Sunday, March 10, 2013

The Older I Get, the Younger I Am

You know, I actually like Ben Folds Five's recent come-back album, "The Sound of the Life of the Mind," and not even for the nostalgia value ("Reinhold Meisner" is unassailable in my opinion). Rather, it's for songs like "Michael Praytor, Thirty Years Later," about friends that randomly drift back into your life every five years or so, without rhyme or reason.

Hearing that song causes me to reflect upon all the good people I've been close to throughout my life, so many of whom are now just people I once knew.  In fact, the process by which certain friends remained close and others didn't has felt like utterly random; I could not have guessed in, say, 2005, whom of my friends I would still be close to today, and which I wouldn't. 
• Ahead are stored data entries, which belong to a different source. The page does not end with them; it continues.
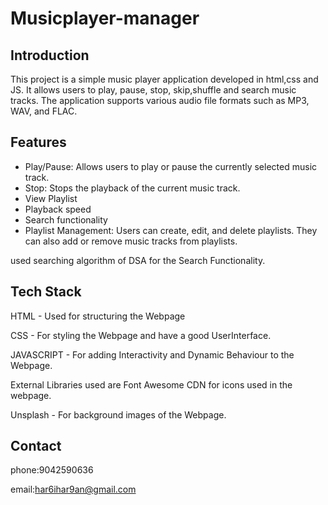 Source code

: # Musicplayer-manager

## Introduction
This project is a simple music player application developed in html,css and JS. It allows users to play, pause, stop, skip,shuffle and search music tracks. The application supports various audio file formats such as MP3, WAV, and FLAC. 

## Features
- Play/Pause: Allows users to play or pause the currently selected music track.
- Stop: Stops the playback of the current music track.
- View Playlist
- Playback speed
- Search functionality
- Playlist Management: Users can create, edit, and delete playlists. They can also add or remove music tracks from playlists.

 used searching algorithm of DSA for the Search Functionality.
## Tech Stack
   HTML - Used for structuring the Webpage
   
   CSS - For styling the Webpage and have a good UserInterface.
   
   JAVASCRIPT - For adding Interactivity and Dynamic Behaviour to the Webpage.
   
   External Libraries used are Font Awesome CDN for icons used in the webpage.
   
   Unsplash - For background images of the Webpage.

   
## Contact
  phone:9042590636
  
  email:har6ihar9an@gmail.com
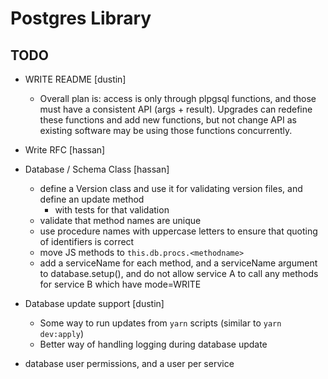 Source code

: # Postgres Library

## TODO

* WRITE README [dustin]
  * Overall plan is: access is only through plpgsql functions, and those must
    have a consistent API (args + result).  Upgrades can redefine these
    functions and add new functions, but not change API as existing software may
    be using those functions concurrently.

* Write RFC [hassan]

* Database / Schema Class [hassan]
  * define a Version class and use it for validating version files, and define an update method
    * with tests for that validation
  * validate that method names are unique
  * use procedure names with uppercase letters to ensure that quoting of identifiers is correct
  * move JS methods to `this.db.procs.<methodname>`
  * add a serviceName for each method, and a serviceName argument to database.setup(), and do not allow service A to call any methods for service B which have mode=WRITE

* Database update support [dustin]
  * Some way to run updates from `yarn` scripts (similar to `yarn dev:apply`)
  * Better way of handling logging during database update

* database user permissions, and a user per service

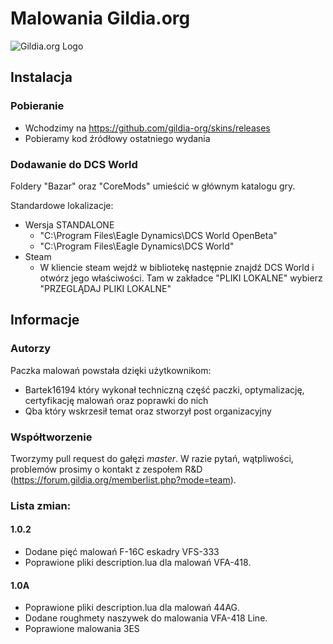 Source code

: # Malowania Gildia.org

![Gildia.org Logo](https://images.weserv.nl/?url=https://i.imgur.com/nFHxQMy.png&w=140&il)

## Instalacja
### Pobieranie
* Wchodzimy na https://github.com/gildia-org/skins/releases
* Pobieramy kod źródłowy ostatniego wydania

### Dodawanie do DCS World
Foldery "Bazar" oraz "CoreMods" umieścić w głównym katalogu gry.

Standardowe lokalizacje:
* Wersja STANDALONE
  * "C:\Program Files\Eagle Dynamics\DCS World OpenBeta"
  * "C:\Program Files\Eagle Dynamics\DCS World"
* Steam
  * W kliencie steam wejdź w bibliotekę następnie znajdź DCS World i otwórz jego właściwości. Tam w zakładce "PLIKI LOKALNE" wybierz "PRZEGLĄDAJ PLIKI LOKALNE"

## Informacje
### Autorzy 
Paczka malowań powstała dzięki użytkownikom: 
* Bartek16194 który wykonał techniczną część paczki, optymalizację, certyfikację malowań oraz poprawki do nich
* Qba który wskrzesił temat oraz stworzył post organizacyjny 

### Współtworzenie
Tworzymy pull request do gałęzi _master_. W razie pytań, wątpliwości, problemów prosimy o kontakt z zespołem R&D (https://forum.gildia.org/memberlist.php?mode=team).

### Lista zmian:
#### 1.0.2
* Dodane pięć malowań F-16C eskadry VFS-333
* Poprawione pliki description.lua dla malowań VFA-418.

#### 1.0A
* Poprawione pliki description.lua dla malowań 44AG.
* Dodane roughmety naszywek do malowania VFA-418 Line.
* Poprawione malowania 3ES
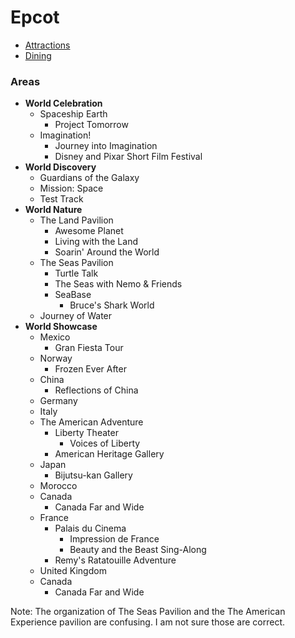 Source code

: # Epcot

- [Attractions](https://github.com/asemanko/travel-plans/blob/master/destination/north-america/usa/fl/disney-world/epcot/epcot-attractions.md)
- [Dining](https://github.com/asemanko/travel-plans/blob/master/destination/north-america/usa/fl/disney-world/epcot/epcot-dining.md)


### Areas

- **World Celebration**
  - Spaceship Earth
    - Project Tomorrow
  - Imagination!
    - Journey into Imagination
    - Disney and Pixar Short Film Festival
- **World Discovery**
  - Guardians of the Galaxy
  - Mission: Space
  - Test Track
- **World Nature**
  - The Land Pavilion
    - Awesome Planet
    - Living with the Land
    - Soarin' Around the World
  - The Seas Pavilion
    - Turtle Talk
    - The Seas with Nemo & Friends
    - SeaBase
      - Bruce's Shark World
  - Journey of Water
- **World Showcase**
  - Mexico
    - Gran Fiesta Tour
  - Norway
    - Frozen Ever After
  - China
    - Reflections of China
  - Germany
  - Italy
  - The American Adventure
    - Liberty Theater
      - Voices of Liberty
    - American Heritage Gallery
  - Japan
    - Bijutsu-kan Gallery
  - Morocco
  - Canada
    - Canada Far and Wide
  - France
    - Palais du Cinema
      - Impression de France
      - Beauty and the Beast Sing-Along
    - Remy's Ratatouille Adventure
  - United Kingdom
  - Canada
    - Canada Far and Wide

Note: The organization of The Seas Pavilion and the The American Experience pavilion are confusing. I am not sure those are correct.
Why do some satellites pass by again, while others disappear?  What is it that causes some friendships to last, while others don't?  Are most relationships purely situational--that is, no matter how honest the friendship, are we only friends with certain people because we work with them or go to school with them, and hence the friendship ends once one or both move on?  What causes some close relationships to transcend situation, while others don't?  These are questions that only resonate with me more as I get older.

It recently struck me that, without even meaning to, the average age of the artists I've been getting into lately has gotten older as I have.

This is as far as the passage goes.